YOUR ASSIGNMENT —
For each line below that includes the string "safety", show the whole line.

Pictures paired with source code:
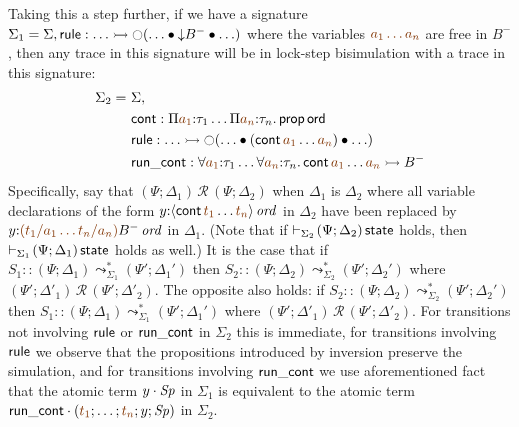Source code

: Taking this a step further, if we have a signature
$\Sigma_1 = \Sigma, {\sf rule} : \ldots \rightarrowtail {\ocircle}(\ldots \mathbin{\bullet} {\downarrow}B^- \mathbin{\bullet} \ldots)
$
where the variables $\lf{a_1\ldots a_n}$ are free in $B^-$, 
then any trace in this signature will be in lock-step bisimulation
with a trace in this signature: 
\begin{align*}
\Sigma_2 = ~ & \Sigma,
\\    ~~ & {\sf cont} :  \Pi\lf{a_1}{:}\tau_1\ldots \Pi\lf{a_n}{:}\tau_n.\,{\sf prop}\,{\sf ord}
\\    ~~ & {\sf rule} : \ldots \lefti {\ocircle}(\ldots \fuse ({\sf cont}\,\lf{a_1}\ldots\lf{a_n}) \fuse \ldots)
\\    ~~ & {\sf run\_cont} : \forall\lf{a_1}{:}\tau_1\ldots \forall\lf{a_n}{:}\tau_n.\,{\sf cont}\,\lf{a_1}\ldots\lf{a_n} \lefti B^-
\end{align*}
Specifically, 
say that $(\Psi; \Delta_1) \,\mathcal R\, (\Psi; \Delta_2)$ when 
$\Delta_1$ is $\Delta_2$ where all variable declarations of the form 
$y{:}\istrue{\susp{{\sf cont}\,\lf{t_1}\ldots\lf{t_n}}}$ in $\Delta_2$ have been
replaced by $y{:}\istrue{\lf{(t_1/a_1\ldots t_n/a_n)}B^-}$ in $\Delta_1$. 
(Note that if $\vdash_{\Sigma_2} \!(\Psi; \Delta_2)\,{\sf state}$ holds, then 
 $\vdash_{\Sigma_1} \!(\Psi; \Delta_1)\,{\sf state}$ holds as well.)
It is the case that if
$S_1 :: (\Psi; \Delta_1) \leadsto^*_{\Sigma_1} (\Psi'; \Delta_1')$
then $S_2 :: (\Psi; \Delta_2) \leadsto^*_{\Sigma_2} (\Psi'; \Delta_2')$
where $(\Psi'; \Delta'_1) \,\mathcal R\, (\Psi'; \Delta'_2)$. 
The opposite also holds: if
$S_2 :: (\Psi; \Delta_2) \leadsto^*_{\Sigma_2} (\Psi'; \Delta_2')$
then $S_1 :: (\Psi; \Delta_1) \leadsto^*_{\Sigma_1} (\Psi'; \Delta_1')$
where $(\Psi'; \Delta'_1) \,\mathcal R\, (\Psi'; \Delta'_2)$. For transitions
not involving ${\sf rule}$ or ${\sf run\_cont}$ in $\Sigma_2$ this is immediate,
for transitions involving ${\sf rule}$ we observe that the propositions
introduced by inversion preserve the simulation, and for transitions 
involving ${\sf run\_cont}$ we use aforementioned fact that the atomic term
${y} \cdot {{\it Sp}}$ in $\Sigma_1$ is equivalent to the atomic term
$\tfocusl{\sf run\_cont}{(\lf{t_1}; \ldots; \lf{t_n}; y; \Sp)}$ in $\Sigma_2$. 

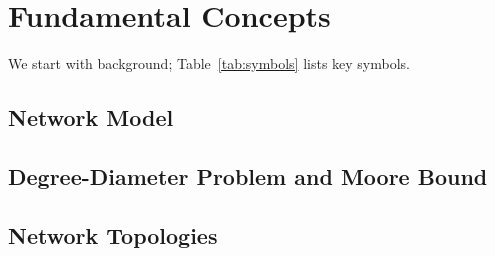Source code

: \section{Fundamental Concepts}
\label{sec:back}

We start with background; Table~\ref{tab:symbols} lists 
key symbols. 

\subsection{Network Model}

\subsection{Degree-Diameter Problem and Moore Bound}

\subsection{Network Topologies}



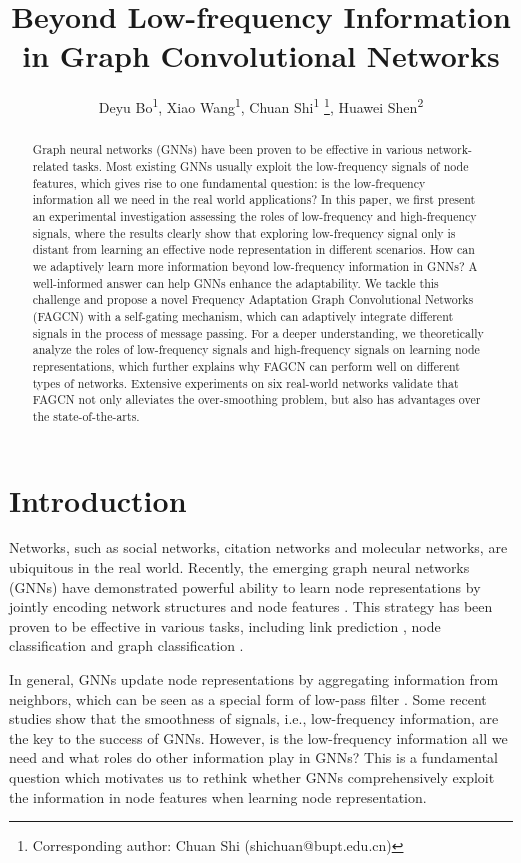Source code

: \documentclass[letterpaper]{article} \usepackage{aaai21}  \usepackage{times}  \usepackage{helvet} \usepackage{courier}  \usepackage[hyphens]{url}  \usepackage{graphicx} \urlstyle{rm} \def\UrlFont{\rm}  \usepackage{natbib}  \usepackage{caption} \frenchspacing  \setlength{\pdfpagewidth}{8.5in}  \setlength{\pdfpageheight}{11in}
\title{Beyond Low-frequency Information in Graph Convolutional Networks}
\author{
	Deyu Bo\textsuperscript{\rm 1},
	Xiao Wang\textsuperscript{\rm 1},
	Chuan Shi\textsuperscript{\rm 1}	\thanks{Corresponding author: Chuan Shi (shichuan@bupt.edu.cn)},
	Huawei Shen\textsuperscript{\rm 2}
}
\begin{document}
\maketitle

\begin{abstract}
Graph neural networks (GNNs) have been proven to be effective in various network-related tasks. Most existing GNNs usually exploit the low-frequency signals of node features, which gives rise to one fundamental question: is the low-frequency information all we need in the real world applications? 
In this paper, we first present an experimental investigation assessing the roles of low-frequency and high-frequency signals, where the results clearly show that exploring low-frequency signal only is distant from learning an effective node representation in different scenarios. How can we adaptively learn more information beyond low-frequency information in GNNs? A well-informed answer can help GNNs enhance the adaptability. We tackle this challenge and propose a novel Frequency Adaptation Graph Convolutional Networks (FAGCN) with a self-gating mechanism, which can adaptively integrate different signals in the process of message passing. 
For a deeper understanding, we theoretically analyze the roles of low-frequency signals and high-frequency signals on learning node representations, which further explains why FAGCN can perform well on different types of networks.
Extensive experiments on six real-world networks validate that FAGCN not only alleviates the over-smoothing problem, but also has advantages over the state-of-the-arts.
\end{abstract}

\section{Introduction}
\label{introduction}


Networks, such as social networks, citation networks and molecular networks, are ubiquitous in the real world.
Recently, the emerging graph neural networks (GNNs) have demonstrated powerful ability to learn node representations by jointly encoding network structures and node features \cite{survey2, survey1, HINSurvey}.  This strategy has been proven to be effective in various tasks, including link prediction \cite{linkprediction}, node classification \cite{GCN, GAT} and graph classification \cite{graphclassification}.



In general, GNNs update node representations by aggregating information from neighbors, which can be seen as a special form of low-pass filter \cite{SGC, label2019li}. Some recent studies \cite{revisiting, GraphHeat} show that the smoothness of signals, i.e., low-frequency information, are the key to the success of GNNs.
However, is the low-frequency information all we need and what roles do other information play in GNNs? This is a fundamental question which motivates us to rethink whether GNNs comprehensively exploit the information in node features when learning node representation.
\end{document}
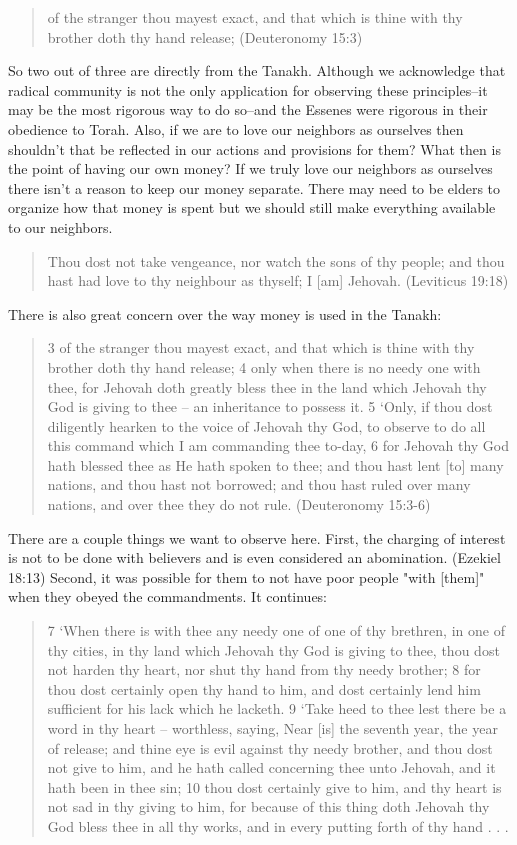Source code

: \documentclass[11pt]{article}
\begin{document}
\begin{quote}
of the stranger thou mayest exact, and that which is thine with thy brother doth thy hand release;
(Deuteronomy 15:3)
\end{quote}
So two out of three are directly from the Tanakh. Although we acknowledge that radical community is not the only application for observing these principles--it may be the most rigorous way to do so--and the Essenes were rigorous in their obedience to Torah. Also, if we are to love our neighbors as ourselves then shouldn't that be reflected in our actions and provisions for them? What then is the point of having our own money? If we truly love our neighbors as ourselves there isn't a reason to keep our money separate. There may need to be elders to organize how that money is spent but we should still make everything available to our neighbors. 
\begin{quote}
Thou dost not take vengeance, nor watch the sons of thy people; and thou hast had love to thy neighbour as thyself; I [am] Jehovah.
(Leviticus 19:18)
\end{quote}
There is also great concern over the way money is used in the Tanakh:
\begin{quote}
3 of the stranger thou mayest exact, and that which is thine with thy brother doth thy hand release;
4 only when there is no needy one with thee, for Jehovah doth greatly bless thee in the land which Jehovah thy God is giving to thee -- an inheritance to possess it.
5 `Only, if thou dost diligently hearken to the voice of Jehovah thy God, to observe to do all this command which I am commanding thee to-day,
6 for Jehovah thy God hath blessed thee as He hath spoken to thee; and thou hast lent [to] many nations, and thou hast not borrowed; and thou hast ruled over many nations, and over thee they do not rule. (Deuteronomy 15:3-6)
\end{quote}
There are a couple things we want to observe here. First, the charging of interest is not to be done with believers and is even considered an abomination. (Ezekiel 18:13) Second, it was possible for them to not have poor people "with [them]" when they obeyed the commandments. It continues:
\begin{quote}
7 `When there is with thee any needy one of one of thy brethren, in one of thy cities, in thy land which Jehovah thy God is giving to thee, thou dost not harden thy heart, nor shut thy hand from thy needy brother;
8 for thou dost certainly open thy hand to him, and dost certainly lend him sufficient for his lack which he lacketh.
9 `Take heed to thee lest there be a word in thy heart -- worthless, saying, Near [is] the seventh year, the year of release; and thine eye is evil against thy needy brother, and thou dost not give to him, and he hath called concerning thee unto Jehovah, and it hath been in thee sin;
10 thou dost certainly give to him, and thy heart is not sad in thy giving to him, for because of this thing doth Jehovah thy God bless thee in all thy works, and in every putting forth of thy hand . . . 
\end{quote}
\end{document}
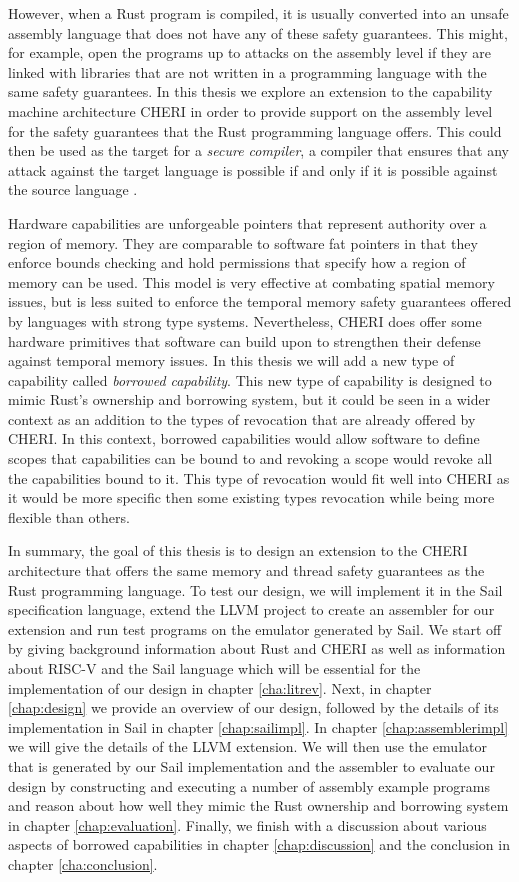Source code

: However, when a Rust program is compiled, it is usually converted into an unsafe assembly language that does not have any of these safety guarantees.
This might, for example, open the programs up to attacks on the assembly level if they are linked with libraries that are not written in a programming language with the same safety guarantees.
In this thesis we explore an extension to the capability machine architecture CHERI in order to provide support on the assembly level for the safety guarantees that the Rust programming language offers.
This could then be used as the target for a \textit{secure compiler}, a compiler that ensures that any attack against the target language is possible if and only if it is possible against the source language \cite{8049734}.

Hardware capabilities are unforgeable pointers that represent authority over a region of memory.
They are comparable to software fat pointers in that they enforce bounds checking and hold permissions that specify how a region of memory can be used.
This model is very effective at combating spatial memory issues, but is less suited to enforce the temporal memory safety guarantees offered by languages with strong type systems.
Nevertheless, CHERI does offer some hardware primitives that software can build upon to strengthen their defense against temporal memory issues.
In this thesis we will add a new type of capability called \textit{borrowed capability}.
This new type of capability is designed to mimic Rust's ownership and borrowing system, but it could be seen in a wider context as an addition to the types of revocation that are already offered by CHERI.
In this context, borrowed capabilities would allow software to define scopes that capabilities can be bound to and revoking a scope would revoke all the capabilities bound to it.
This type of revocation would fit well into CHERI as it would be more specific then some existing types revocation while being more flexible than others.

In summary, the goal of this thesis is to design an extension to the CHERI architecture that offers the same memory and thread safety guarantees as the Rust programming language.
To test our design, we will implement it in the Sail specification language, extend the LLVM project to create an assembler for our extension and run test programs on the emulator generated by Sail.
We start off by giving background information about Rust and CHERI as well as information about RISC-V and the Sail language which will be essential for the implementation of our design in chapter \ref{cha:litrev}.
Next, in chapter \ref{chap:design} we provide an overview of our design, followed by the details of its implementation in Sail in chapter \ref{chap:sailimpl}.
In chapter \ref{chap:assemblerimpl} we will give the details of the LLVM extension.
We will then use the emulator that is generated by our Sail implementation and the assembler to evaluate our design by constructing and executing a number of assembly example programs and reason about how well they mimic the Rust ownership and borrowing system in chapter \ref{chap:evaluation}.
Finally, we finish with a discussion about various aspects of borrowed capabilities in chapter \ref{chap:discussion} and the conclusion in chapter \ref{cha:conclusion}.

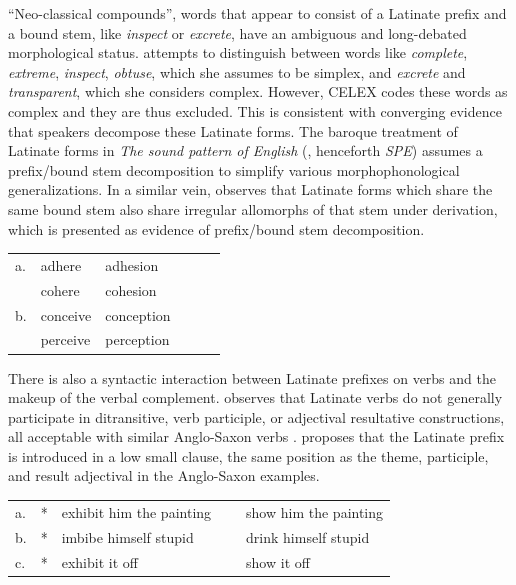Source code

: ``Neo-classical compounds'', words that appear to consist of a Latinate prefix and a bound stem, like \emph{inspect} or \emph{excrete}, have an ambiguous and long-debated morphological status. \citeauthor{Pierrehumbert1994} attempts to distinguish between words like \emph{complete}, \emph{extreme}, \emph{inspect}, \emph{obtuse}, which she assumes to be simplex, and \emph{excrete} and \emph{transparent}, which she considers complex. However, CELEX codes these words as complex and they are thus excluded. This is consistent with converging evidence that speakers decompose these Latinate forms. The baroque treatment of Latinate forms in \emph{The sound pattern of English} (\citealp{SPE}, henceforth \emph{SPE}) assumes a prefix/bound stem decomposition to simplify various morphophonological generalizations.  In a similar vein, \citet[11--13]{Aronoff1976} observes that Latinate forms which share the same bound stem also share irregular allomorphs of that stem under derivation, which is presented as evidence of prefix/bound stem decomposition.


\begin{example}
\begin{tabular}{l l l l l l}
a. & {adhere}   & {adhesion}   \\
   & {cohere}   & {cohesion}   \\
b. & {conceive} & {conception} \\
   & {perceive} & {perception} \\
\end{tabular}
\end{example}

There is also a syntactic interaction between Latinate prefixes on verbs and the makeup of the verbal complement. \citet{Harley2009} observes that Latinate verbs do not generally participate in ditransitive, verb participle, or adjectival resultative constructions, all acceptable with similar Anglo-Saxon verbs \citep[see also][]{Gropen1989,Coppock2008}. \citeauthor{Harley2009} proposes that the Latinate prefix is introduced in a low small clause, the same position as the theme, participle, and result adjectival in the Anglo-Saxon examples.

\begin{example} \label{harley}
\begin{tabular}{ll@{}ll@{}l}
a. & * & {exhibit him the painting} & ~ & {show him the painting} \\
b. & * & {imbibe himself stupid}    & ~ & {drink himself stupid}  \\
c. & * & {exhibit it off}           & ~ & {show it off}           \\
\end{tabular}
\end{example}

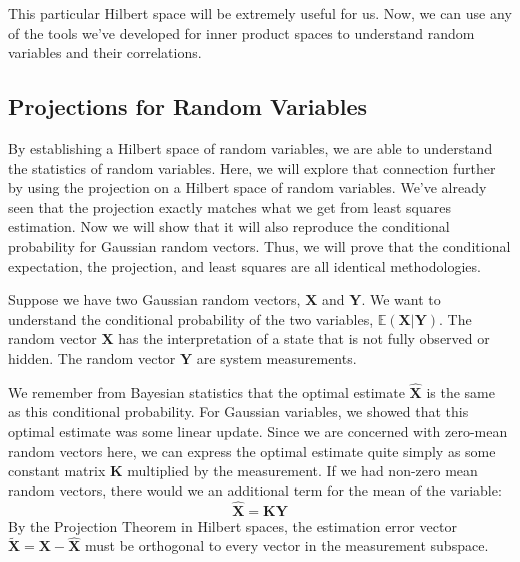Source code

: This particular Hilbert space will be extremely useful for us. Now, we can use any of the tools we've developed for inner product spaces to understand random variables and their correlations.

\subsection{Projections for Random Variables}

By establishing a Hilbert space of random variables, we are able to understand the statistics of random variables. Here, we will explore that connection further by using the projection on a Hilbert space of random variables. We've already seen that the projection exactly matches what we get from least squares estimation. Now we will show that it will also reproduce the conditional probability for Gaussian random vectors. Thus, we will prove that the conditional expectation, the projection, and least squares are all identical methodologies.

Suppose we have two Gaussian random vectors, $\bm{X}$ and $\bm{Y}$. We want to understand the conditional probability of the two variables, $\mathbb{E}(\bm{X}|\bm{Y})$. The random vector $\bm{X}$ has the interpretation of a state that is not fully observed or hidden. The random vector $\bm{Y}$ are system measurements.

We remember from Bayesian statistics that the optimal estimate $\bm{\hat{X}}$ is the same as this conditional probability. For Gaussian variables, we showed that this optimal estimate was some linear update. Since we are concerned with zero-mean random vectors here, we can express the optimal estimate quite simply as some constant matrix $\bm{K}$ multiplied by the measurement. If we had non-zero mean random vectors, there would we an additional term for the mean of the variable:
\begin{equation}
\hat{\bm{X}} = \bm{K}\bm{Y}
\end{equation}
By the Projection Theorem in Hilbert spaces, the estimation error vector $\tilde{\bm{X}} = \bm{X} - \hat{\bm{X}}$ must be orthogonal to every vector in the measurement subspace.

FINAL ANSWER —
: However, when a Rust program is compiled, it is usually converted into an unsafe assembly language that does not have any of these safety guarantees.
This might, for example, open the programs up to attacks on the assembly level if they are linked with libraries that are not written in a programming language with the same safety guarantees.
In this thesis we explore an extension to the capability machine architecture CHERI in order to provide support on the assembly level for the safety guarantees that the Rust programming language offers.
This model is very effective at combating spatial memory issues, but is less suited to enforce the temporal memory safety guarantees offered by languages with strong type systems.
In summary, the goal of this thesis is to design an extension to the CHERI architecture that offers the same memory and thread safety guarantees as the Rust programming language.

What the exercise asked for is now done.